Lou Reed Asking a Poet’s Questions

By Regina Weinreich
Lou Reed in 1971 Jeff Albertson, courtesy of the Department of Special Collections and University Archives, W.E.B. Du Bois Library, University of Massachusetts, Amherst

“Do Angels Need Haircuts?”
Lou Reed
Anthology Editions, $30

whiskey . . .
how I do love you.”

“This is a song I wrote about whiskey, which I happen to like,” writes a young Lou Reed, almost apologetic, because a much cooler Nico wrote in Rolling Stone that everyone had turned to wine. “Shows the generation gap I suppose,” he concludes, not mentioning the drugs that inspired his signature songs, “I’m Waiting for the Man” and “Heroin.” 

Poetry and related notes are the substance of a new book, “Do Angels Need Haircuts? Early Poems by Lou Reed,” a compilation of writings and photographs, cover images from rare poetry zines, and a seven-inch record of previously unreleased audio of a 1971 reading at St.
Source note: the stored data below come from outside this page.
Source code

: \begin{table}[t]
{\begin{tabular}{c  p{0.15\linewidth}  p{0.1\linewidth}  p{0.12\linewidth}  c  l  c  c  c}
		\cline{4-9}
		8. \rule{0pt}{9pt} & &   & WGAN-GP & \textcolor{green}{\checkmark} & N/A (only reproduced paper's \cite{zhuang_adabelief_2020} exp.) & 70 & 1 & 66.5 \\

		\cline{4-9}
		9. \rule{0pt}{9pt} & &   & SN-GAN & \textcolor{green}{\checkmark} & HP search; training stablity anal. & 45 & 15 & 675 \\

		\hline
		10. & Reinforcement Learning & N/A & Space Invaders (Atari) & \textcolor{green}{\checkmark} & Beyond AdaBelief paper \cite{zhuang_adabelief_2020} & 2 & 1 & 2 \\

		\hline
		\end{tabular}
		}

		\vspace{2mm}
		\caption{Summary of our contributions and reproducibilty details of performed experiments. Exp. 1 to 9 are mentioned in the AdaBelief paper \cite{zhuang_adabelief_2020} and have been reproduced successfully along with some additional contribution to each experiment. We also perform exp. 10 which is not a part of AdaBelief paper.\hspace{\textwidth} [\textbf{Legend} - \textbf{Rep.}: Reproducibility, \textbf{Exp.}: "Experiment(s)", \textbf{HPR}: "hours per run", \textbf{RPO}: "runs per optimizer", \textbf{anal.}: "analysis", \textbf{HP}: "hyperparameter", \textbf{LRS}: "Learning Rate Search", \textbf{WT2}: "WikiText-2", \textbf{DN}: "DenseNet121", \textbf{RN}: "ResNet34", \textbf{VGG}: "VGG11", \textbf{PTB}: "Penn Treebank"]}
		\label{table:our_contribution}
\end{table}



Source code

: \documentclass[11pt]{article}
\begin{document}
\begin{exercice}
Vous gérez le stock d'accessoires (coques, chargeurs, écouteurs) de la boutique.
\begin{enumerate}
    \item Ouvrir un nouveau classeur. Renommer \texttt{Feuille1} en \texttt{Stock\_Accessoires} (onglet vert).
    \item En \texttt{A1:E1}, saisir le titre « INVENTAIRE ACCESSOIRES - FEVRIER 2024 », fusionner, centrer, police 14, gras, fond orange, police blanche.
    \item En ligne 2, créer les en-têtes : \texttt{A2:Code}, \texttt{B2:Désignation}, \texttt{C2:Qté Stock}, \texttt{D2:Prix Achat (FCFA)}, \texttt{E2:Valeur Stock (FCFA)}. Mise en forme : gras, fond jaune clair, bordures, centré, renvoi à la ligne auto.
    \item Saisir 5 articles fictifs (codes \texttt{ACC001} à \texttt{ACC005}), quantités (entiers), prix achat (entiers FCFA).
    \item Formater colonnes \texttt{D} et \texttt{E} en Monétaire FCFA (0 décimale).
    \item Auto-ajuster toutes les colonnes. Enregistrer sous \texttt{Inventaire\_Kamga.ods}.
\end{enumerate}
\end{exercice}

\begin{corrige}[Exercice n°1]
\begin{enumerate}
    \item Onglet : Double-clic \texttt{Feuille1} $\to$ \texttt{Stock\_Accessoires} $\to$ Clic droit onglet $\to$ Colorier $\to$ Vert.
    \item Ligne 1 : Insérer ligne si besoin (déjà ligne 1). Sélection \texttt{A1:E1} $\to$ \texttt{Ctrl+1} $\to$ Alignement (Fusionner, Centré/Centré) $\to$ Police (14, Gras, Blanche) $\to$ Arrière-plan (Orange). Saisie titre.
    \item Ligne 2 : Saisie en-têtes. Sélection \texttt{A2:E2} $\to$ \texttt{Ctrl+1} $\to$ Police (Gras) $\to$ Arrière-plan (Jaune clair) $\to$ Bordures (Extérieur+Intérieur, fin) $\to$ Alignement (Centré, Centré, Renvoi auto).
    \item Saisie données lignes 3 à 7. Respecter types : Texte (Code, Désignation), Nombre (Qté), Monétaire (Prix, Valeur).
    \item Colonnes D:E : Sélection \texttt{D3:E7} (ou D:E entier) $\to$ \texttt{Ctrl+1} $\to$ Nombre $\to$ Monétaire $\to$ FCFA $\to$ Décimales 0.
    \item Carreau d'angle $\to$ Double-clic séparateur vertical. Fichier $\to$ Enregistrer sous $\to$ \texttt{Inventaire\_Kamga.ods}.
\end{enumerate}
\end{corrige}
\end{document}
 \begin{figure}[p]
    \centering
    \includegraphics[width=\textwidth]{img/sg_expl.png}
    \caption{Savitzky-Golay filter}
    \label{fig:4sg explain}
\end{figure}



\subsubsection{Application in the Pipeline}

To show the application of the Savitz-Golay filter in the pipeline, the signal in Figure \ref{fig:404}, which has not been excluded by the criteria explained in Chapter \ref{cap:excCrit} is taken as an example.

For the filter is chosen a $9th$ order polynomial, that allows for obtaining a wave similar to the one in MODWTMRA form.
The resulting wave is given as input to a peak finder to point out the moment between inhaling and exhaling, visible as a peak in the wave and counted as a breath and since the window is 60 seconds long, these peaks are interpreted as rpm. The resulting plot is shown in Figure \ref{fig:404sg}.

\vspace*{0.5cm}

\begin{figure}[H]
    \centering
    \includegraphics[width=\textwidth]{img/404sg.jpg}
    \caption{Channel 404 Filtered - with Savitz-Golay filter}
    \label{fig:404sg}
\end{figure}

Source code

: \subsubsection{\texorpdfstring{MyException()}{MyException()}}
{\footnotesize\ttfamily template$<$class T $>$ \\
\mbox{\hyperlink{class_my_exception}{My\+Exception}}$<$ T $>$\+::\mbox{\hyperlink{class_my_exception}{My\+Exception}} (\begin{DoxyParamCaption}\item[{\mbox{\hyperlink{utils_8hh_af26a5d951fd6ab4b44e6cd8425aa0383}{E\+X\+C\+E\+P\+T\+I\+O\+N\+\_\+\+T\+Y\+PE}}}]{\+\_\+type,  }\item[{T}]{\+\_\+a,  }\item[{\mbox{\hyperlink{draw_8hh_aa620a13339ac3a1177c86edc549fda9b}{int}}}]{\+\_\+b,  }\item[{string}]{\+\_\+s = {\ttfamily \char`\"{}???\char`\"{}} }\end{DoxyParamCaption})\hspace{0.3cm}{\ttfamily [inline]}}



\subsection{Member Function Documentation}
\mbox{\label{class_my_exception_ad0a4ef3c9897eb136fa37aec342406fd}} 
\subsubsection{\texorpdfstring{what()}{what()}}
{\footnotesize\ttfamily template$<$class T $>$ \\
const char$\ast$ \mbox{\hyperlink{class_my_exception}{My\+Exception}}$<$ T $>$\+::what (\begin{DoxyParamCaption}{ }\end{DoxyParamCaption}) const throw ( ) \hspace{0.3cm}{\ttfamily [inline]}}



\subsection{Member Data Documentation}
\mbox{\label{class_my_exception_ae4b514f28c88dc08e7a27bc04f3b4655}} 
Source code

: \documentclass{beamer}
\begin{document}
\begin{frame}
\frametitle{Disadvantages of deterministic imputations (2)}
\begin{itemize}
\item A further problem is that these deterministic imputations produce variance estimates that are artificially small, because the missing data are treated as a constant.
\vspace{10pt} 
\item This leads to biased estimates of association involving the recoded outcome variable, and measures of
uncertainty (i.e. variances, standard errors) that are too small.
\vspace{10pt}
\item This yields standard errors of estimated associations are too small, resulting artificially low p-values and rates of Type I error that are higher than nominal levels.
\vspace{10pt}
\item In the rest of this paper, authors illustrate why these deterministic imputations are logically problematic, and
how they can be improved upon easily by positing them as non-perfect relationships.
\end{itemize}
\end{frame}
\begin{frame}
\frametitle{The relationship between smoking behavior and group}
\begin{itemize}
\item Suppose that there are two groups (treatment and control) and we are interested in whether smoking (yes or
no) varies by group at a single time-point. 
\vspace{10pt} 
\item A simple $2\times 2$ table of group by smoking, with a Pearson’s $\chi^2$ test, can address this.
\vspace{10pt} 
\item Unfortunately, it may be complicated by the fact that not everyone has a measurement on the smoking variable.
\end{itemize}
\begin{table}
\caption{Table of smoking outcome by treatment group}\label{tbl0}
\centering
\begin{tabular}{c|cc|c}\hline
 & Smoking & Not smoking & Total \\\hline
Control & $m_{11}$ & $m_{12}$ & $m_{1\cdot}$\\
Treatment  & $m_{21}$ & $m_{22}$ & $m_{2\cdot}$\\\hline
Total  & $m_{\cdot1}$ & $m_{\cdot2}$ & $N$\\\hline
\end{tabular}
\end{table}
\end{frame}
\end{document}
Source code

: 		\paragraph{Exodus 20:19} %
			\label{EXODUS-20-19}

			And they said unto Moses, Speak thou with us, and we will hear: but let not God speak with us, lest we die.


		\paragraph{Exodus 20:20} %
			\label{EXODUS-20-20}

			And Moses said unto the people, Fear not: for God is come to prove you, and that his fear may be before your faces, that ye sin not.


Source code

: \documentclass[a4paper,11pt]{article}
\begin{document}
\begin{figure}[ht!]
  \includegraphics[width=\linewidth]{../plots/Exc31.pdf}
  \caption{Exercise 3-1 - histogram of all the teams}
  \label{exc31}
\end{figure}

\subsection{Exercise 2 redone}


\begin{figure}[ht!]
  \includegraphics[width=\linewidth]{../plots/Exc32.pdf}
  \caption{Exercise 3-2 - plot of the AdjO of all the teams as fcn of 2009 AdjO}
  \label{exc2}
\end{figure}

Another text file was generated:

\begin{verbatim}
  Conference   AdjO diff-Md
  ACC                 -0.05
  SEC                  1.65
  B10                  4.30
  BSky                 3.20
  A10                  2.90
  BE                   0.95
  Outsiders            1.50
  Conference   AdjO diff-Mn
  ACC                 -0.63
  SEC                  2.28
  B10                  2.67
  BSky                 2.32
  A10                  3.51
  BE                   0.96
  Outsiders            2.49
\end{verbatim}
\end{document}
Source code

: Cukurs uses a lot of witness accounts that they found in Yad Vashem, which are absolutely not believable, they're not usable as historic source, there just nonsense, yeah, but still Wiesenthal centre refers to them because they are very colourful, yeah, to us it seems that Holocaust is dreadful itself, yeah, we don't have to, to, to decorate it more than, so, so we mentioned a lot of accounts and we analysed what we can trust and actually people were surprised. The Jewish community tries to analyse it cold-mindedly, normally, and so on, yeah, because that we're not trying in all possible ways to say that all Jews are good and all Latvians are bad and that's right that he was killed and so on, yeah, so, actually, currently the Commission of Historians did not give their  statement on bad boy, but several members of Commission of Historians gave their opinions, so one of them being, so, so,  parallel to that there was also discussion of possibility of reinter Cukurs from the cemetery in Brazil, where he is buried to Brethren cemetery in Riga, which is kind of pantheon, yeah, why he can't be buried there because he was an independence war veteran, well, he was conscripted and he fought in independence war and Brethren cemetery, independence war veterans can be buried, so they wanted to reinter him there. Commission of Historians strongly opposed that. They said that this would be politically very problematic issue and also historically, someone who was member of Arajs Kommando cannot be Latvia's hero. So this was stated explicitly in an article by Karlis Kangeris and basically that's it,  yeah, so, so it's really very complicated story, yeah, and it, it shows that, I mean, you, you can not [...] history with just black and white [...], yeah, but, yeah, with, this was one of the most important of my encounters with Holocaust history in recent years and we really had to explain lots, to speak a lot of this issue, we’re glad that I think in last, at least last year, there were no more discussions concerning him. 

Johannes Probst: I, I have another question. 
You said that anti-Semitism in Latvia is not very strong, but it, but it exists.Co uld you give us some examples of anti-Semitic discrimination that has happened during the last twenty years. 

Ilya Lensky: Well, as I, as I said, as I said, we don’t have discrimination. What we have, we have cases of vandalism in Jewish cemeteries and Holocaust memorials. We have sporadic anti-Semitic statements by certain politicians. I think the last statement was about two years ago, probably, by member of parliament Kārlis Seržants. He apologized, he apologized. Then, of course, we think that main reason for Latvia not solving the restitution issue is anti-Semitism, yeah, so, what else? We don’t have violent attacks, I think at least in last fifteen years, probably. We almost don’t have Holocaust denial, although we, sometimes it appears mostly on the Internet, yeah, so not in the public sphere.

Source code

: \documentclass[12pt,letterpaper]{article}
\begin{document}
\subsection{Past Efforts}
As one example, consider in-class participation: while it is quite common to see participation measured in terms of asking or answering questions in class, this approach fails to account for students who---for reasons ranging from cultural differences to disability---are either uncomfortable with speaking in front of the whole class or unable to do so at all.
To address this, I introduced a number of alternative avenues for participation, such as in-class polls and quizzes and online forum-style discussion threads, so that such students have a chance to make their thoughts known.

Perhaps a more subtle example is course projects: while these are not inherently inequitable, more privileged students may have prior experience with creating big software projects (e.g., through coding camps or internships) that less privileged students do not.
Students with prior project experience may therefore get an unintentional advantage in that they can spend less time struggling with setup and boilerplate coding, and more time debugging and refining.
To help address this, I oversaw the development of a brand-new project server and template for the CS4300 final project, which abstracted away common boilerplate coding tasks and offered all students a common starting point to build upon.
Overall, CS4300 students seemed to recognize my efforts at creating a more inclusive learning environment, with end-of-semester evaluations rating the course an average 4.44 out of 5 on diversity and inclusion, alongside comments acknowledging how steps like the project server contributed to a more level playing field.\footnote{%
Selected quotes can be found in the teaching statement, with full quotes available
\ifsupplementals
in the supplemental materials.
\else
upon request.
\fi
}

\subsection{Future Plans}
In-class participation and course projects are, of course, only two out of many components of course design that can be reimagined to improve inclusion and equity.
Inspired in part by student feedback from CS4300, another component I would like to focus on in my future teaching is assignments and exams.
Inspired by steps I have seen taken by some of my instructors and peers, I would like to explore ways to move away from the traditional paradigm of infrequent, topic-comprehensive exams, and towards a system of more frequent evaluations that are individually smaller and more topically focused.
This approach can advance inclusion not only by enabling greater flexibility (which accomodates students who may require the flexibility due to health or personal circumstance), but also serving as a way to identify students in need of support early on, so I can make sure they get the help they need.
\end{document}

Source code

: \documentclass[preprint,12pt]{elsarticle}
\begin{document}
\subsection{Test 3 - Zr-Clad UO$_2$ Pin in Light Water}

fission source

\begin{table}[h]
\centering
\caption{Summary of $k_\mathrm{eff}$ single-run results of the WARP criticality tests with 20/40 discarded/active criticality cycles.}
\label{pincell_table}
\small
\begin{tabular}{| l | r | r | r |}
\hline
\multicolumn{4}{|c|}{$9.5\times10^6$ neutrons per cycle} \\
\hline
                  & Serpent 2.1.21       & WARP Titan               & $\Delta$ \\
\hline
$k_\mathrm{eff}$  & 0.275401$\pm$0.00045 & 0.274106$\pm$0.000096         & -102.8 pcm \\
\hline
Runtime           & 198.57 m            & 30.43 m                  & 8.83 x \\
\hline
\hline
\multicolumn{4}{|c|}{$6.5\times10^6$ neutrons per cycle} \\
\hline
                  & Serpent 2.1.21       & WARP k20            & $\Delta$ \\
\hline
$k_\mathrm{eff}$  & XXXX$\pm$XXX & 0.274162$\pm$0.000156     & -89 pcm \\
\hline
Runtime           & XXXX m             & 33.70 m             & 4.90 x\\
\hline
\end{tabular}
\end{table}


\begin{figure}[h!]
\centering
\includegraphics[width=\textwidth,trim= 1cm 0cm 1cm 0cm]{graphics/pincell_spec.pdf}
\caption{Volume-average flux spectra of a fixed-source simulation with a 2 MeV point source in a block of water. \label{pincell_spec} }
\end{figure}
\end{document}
Mark’s Church.

“Do Angels Need Haircuts?” is the title of a short story included here, an homage to John Rechy’s “City of Night.” Only a poet would ask such a question, part whimsy, part metaphysics, a surreal take on the human juxtaposed with the divine. In this case, the poet Lou Reed, better known as a bad-boy rocker, was testing his creative chops in August 1970, when he quit his band, the Velvet Underground, to reinvent himself, contributing verse to small press publications. 

At St. Mark’s Church in March 1971, at a reading memorialized in this volume, he announced “I’m a poet” to a crowd that included poesy heavyweights — Ted Berrigan and Allen Ginsberg — and downtown royalty like Andy Warhol people and Velvet Underground fans. But now that he was validated in this vocation, he added that if he were ever to be so foolish as to return to rock ’n’ roll, the ghost of his mentor, Delmore Schwartz, would surely haunt him. 

In six months, he was back to rock star status, a solo artist.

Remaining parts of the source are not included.